## WORK INSTRUCTIONS:
Write out exactly the lines of the entries below from the one holding "a prioritized test" to the one holding "of the magnet.", inclusive, and leave out all other lines.

Entries taken from a collection:
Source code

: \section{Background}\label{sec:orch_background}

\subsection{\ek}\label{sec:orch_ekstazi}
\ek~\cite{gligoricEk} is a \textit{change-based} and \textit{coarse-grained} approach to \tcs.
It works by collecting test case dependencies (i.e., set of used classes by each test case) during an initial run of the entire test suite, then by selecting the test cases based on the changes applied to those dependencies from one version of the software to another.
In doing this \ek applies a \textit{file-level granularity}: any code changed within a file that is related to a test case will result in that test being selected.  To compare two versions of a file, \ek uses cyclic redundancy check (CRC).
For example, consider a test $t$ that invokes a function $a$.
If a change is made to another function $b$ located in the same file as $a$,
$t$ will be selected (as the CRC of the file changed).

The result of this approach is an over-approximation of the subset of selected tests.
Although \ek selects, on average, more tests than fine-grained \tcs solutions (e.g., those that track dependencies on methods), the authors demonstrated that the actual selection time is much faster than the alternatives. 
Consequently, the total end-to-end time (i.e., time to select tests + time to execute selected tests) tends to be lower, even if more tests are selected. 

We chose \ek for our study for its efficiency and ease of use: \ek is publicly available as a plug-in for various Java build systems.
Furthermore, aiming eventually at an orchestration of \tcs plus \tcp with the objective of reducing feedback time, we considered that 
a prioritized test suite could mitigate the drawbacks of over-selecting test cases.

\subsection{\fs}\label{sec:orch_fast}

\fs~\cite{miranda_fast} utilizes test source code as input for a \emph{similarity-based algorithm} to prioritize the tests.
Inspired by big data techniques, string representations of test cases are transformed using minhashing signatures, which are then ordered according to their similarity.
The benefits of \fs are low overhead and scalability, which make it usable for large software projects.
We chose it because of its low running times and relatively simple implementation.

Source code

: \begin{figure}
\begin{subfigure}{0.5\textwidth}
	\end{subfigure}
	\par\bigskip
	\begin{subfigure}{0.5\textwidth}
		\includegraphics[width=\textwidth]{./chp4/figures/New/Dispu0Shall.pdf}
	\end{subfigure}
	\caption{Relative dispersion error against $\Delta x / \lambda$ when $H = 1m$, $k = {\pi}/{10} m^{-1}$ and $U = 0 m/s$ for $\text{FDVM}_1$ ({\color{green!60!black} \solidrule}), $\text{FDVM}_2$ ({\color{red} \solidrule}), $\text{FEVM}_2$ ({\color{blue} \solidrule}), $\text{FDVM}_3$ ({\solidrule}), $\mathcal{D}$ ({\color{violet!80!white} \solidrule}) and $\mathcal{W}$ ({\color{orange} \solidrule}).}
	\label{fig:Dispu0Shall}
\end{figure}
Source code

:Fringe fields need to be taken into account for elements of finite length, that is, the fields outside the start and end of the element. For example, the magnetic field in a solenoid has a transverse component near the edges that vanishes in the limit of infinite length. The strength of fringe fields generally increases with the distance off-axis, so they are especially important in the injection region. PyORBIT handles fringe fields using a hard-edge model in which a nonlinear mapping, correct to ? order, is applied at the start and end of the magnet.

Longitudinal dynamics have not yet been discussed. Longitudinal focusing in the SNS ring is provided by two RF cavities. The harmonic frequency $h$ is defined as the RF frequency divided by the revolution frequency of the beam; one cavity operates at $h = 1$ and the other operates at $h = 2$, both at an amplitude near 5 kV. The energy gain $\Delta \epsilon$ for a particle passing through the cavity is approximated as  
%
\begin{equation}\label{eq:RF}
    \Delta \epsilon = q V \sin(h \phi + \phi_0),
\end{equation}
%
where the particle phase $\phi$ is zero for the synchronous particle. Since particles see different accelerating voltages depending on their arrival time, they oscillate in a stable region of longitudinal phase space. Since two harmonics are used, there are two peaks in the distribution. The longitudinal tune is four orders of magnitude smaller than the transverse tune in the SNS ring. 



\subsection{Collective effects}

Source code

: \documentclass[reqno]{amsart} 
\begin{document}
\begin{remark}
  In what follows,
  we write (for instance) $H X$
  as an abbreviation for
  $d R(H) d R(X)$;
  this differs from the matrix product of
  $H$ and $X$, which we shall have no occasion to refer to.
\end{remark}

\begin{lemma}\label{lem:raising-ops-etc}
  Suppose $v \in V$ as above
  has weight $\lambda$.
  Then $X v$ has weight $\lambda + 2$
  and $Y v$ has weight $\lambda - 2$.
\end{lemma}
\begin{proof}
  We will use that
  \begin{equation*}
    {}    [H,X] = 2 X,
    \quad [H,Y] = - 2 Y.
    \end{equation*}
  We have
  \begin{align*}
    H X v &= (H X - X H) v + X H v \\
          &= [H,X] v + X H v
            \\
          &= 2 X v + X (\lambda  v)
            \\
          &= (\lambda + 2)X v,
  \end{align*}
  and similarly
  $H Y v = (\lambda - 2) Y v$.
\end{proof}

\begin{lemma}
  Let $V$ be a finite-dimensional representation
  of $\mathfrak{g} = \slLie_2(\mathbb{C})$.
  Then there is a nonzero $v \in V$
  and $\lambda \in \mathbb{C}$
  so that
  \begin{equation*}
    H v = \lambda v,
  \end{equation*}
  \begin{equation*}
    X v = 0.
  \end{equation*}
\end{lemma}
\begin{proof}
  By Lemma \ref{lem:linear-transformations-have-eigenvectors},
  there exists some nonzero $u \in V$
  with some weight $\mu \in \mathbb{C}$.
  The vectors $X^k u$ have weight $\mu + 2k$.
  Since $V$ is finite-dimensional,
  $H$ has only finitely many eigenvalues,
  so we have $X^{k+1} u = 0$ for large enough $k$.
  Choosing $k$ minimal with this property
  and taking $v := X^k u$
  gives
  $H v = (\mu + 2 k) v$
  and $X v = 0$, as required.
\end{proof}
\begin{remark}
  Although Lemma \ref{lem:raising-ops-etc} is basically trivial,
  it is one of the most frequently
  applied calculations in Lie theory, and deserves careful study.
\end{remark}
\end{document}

## RESULT FOR THIS EXERCISE:
a prioritized test suite could mitigate the drawbacks of over-selecting test cases.

\subsection{\fs}\label{sec:orch_fast}

\fs~\cite{miranda_fast} utilizes test source code as input for a \emph{similarity-based algorithm} to prioritize the tests.
Inspired by big data techniques, string representations of test cases are transformed using minhashing signatures, which are then ordered according to their similarity.
The benefits of \fs are low overhead and scalability, which make it usable for large software projects.
We chose it because of its low running times and relatively simple implementation.

Source code

: \begin{figure}
\begin{subfigure}{0.5\textwidth}
	\end{subfigure}
	\par\bigskip
	\begin{subfigure}{0.5\textwidth}
		\includegraphics[width=\textwidth]{./chp4/figures/New/Dispu0Shall.pdf}
	\end{subfigure}
	\caption{Relative dispersion error against $\Delta x / \lambda$ when $H = 1m$, $k = {\pi}/{10} m^{-1}$ and $U = 0 m/s$ for $\text{FDVM}_1$ ({\color{green!60!black} \solidrule}), $\text{FDVM}_2$ ({\color{red} \solidrule}), $\text{FEVM}_2$ ({\color{blue} \solidrule}), $\text{FDVM}_3$ ({\solidrule}), $\mathcal{D}$ ({\color{violet!80!white} \solidrule}) and $\mathcal{W}$ ({\color{orange} \solidrule}).}
	\label{fig:Dispu0Shall}
\end{figure}
Source code

:Fringe fields need to be taken into account for elements of finite length, that is, the fields outside the start and end of the element. For example, the magnetic field in a solenoid has a transverse component near the edges that vanishes in the limit of infinite length. The strength of fringe fields generally increases with the distance off-axis, so they are especially important in the injection region. PyORBIT handles fringe fields using a hard-edge model in which a nonlinear mapping, correct to ? order, is applied at the start and end of the magnet.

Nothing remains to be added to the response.